Ecological Footprint

 EF Two researchers in Canada, Rees and Wackernagel, first published a book on ecological footprints and their calculation in 1996. Since then, the concept has become widely accepted with many web site calculators designed to help you measure your footprint. EF is a model used to estimate the demands that human populations place on the environment. The measure takes into account the area of land and water required to provide all the resources needed by the population, and the assimilation of all wastes. 

Where the EF is greater than the area available to the population, this is an indication of unsustainability as the population exceeds the carrying capacity of the population. EFs may vary significantly from country to country and person to person and include aspects such as lifestyle choices (EVS), productivity of food production systems, land use and industry. In 2012 it was calculated that the EF of all people on Earth was equivalent to 1.5 Earths or 2.7 global hectares (gha) per person. So humanity would take 18 months to regenerate one year's worth of resources that we use. 

We are in ecological overshoot and have been since the 1970s in that our annual demand on the natural world exceeds what it can supply. Some countries with the biggest ecological footprints are Qatar, Kuwait, UAE, Denmark and the USA; and some countries with the smallest ecological footprints are Timor Leste, Afghanistan, Haiti, Eritrea and Bangladesh. 


A person's personal ecological footprint is known as earthshare. A fair earthshare is the amount of land each person would get if all the ecologically productive land on the earth was divided amongst its population. On average, a Canadian's ecological footprint is 7.8 hectares or approximately the size of 15 football fields. Only the United States and Australia have larger footprints at 10.3 and 9.0 hectares respectively. To compare, the average person in India has a footprint 010,8 hectares, China 1.6. In the United Kingdom it is 5.2, in Germany 5.3 and in Switzerland 5.1 hectares. 

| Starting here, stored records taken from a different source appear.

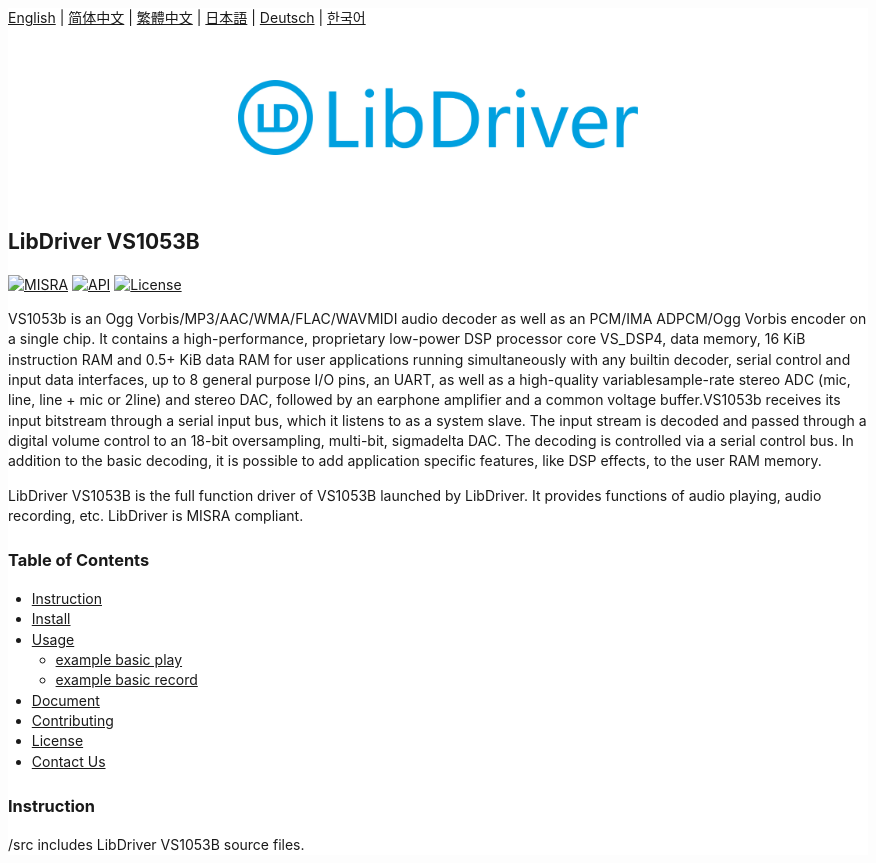 [English](/README.md) | [ 简体中文](/README_zh-Hans.md) | [繁體中文](/README_zh-Hant.md) | [日本語](/README_ja.md) | [Deutsch](/README_de.md) | [한국어](/README_ko.md)

<div align=center>
<img src="/doc/image/logo.svg" width="400" height="150"/>
</div>

## LibDriver VS1053B

[![MISRA](https://img.shields.io/badge/misra-compliant-brightgreen.svg)](/misra/README.md) [![API](https://img.shields.io/badge/api-reference-blue.svg)](https://www.libdriver.com/docs/vs1053b/index.html) [![License](https://img.shields.io/badge/license-MIT-brightgreen.svg)](/LICENSE)

VS1053b is an Ogg Vorbis/MP3/AAC/WMA/FLAC/WAVMIDI audio decoder as well as an PCM/IMA ADPCM/Ogg Vorbis encoder on a single chip. It contains a high-performance, proprietary low-power DSP processor core VS_DSP4, data memory, 16 KiB instruction RAM and 0.5+ KiB data RAM for user applications running simultaneously with any builtin decoder, serial control and input data interfaces, up to 8 general purpose I/O pins, an UART, as well as a high-quality variablesample-rate stereo ADC (mic, line, line + mic or 2line) and stereo DAC, followed by an earphone amplifier and a common voltage buffer.VS1053b receives its input bitstream through a serial input bus, which it listens to as a system slave. The input stream is decoded and passed through a digital volume control to an 18-bit oversampling, multi-bit, sigmadelta DAC. The decoding is controlled via a serial control bus. In addition to the basic decoding, it is possible to add application specific features, like DSP effects, to the user RAM memory.

LibDriver VS1053B is the full function driver of VS1053B launched by LibDriver. It provides functions of audio playing, audio recording, etc. LibDriver is MISRA compliant.

### Table of Contents

  - [Instruction](#Instruction)
  - [Install](#Install)
  - [Usage](#Usage)
    - [example basic play](#example-basic-play)
    - [example basic record](#example-basic-record)
  - [Document](#Document)
  - [Contributing](#Contributing)
  - [License](#License)
  - [Contact Us](#Contact-Us)

### Instruction

/src includes LibDriver VS1053B source files.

In 2008, if we all shared equally, there would have been 1.8 hectares available per person or 1.3 if you do not include productive marine areas. Clearly, we are living beyond the Earth's ability to provide for our consumption. The ecological footprint of a country depends on several factors: its population size and consumption per capita — how many people and how much land each one uses. It includes the cropland and other land that is needed to grow food, grow bionics, graze animals for meat, produce wood, dig up minerals and the area of land needed to absorb wastes, not just solid waste but waste water, sewage and carbon dioxide. 

The WWF Living Planet Report 2006 attempts to show countries as either ecological debtors or creditors. The creditors have smaller footprints than their biocapacity (living capacity or natural resources) and the debtors have larger footprints. Debtors could be harvesting resources unsustainably in their countries, importing goods or exporting wastes. There is no such thing as 'throwing away' on the earth. There is no 'away' in a closed system. This is why fair resource distribution across countries and the people within countries is so important - we need to ensure that no resources are wasted in the developed countries that can be sustainably used in other parts of the world, so as to make the world more equal and also not increase the global ecological footprint.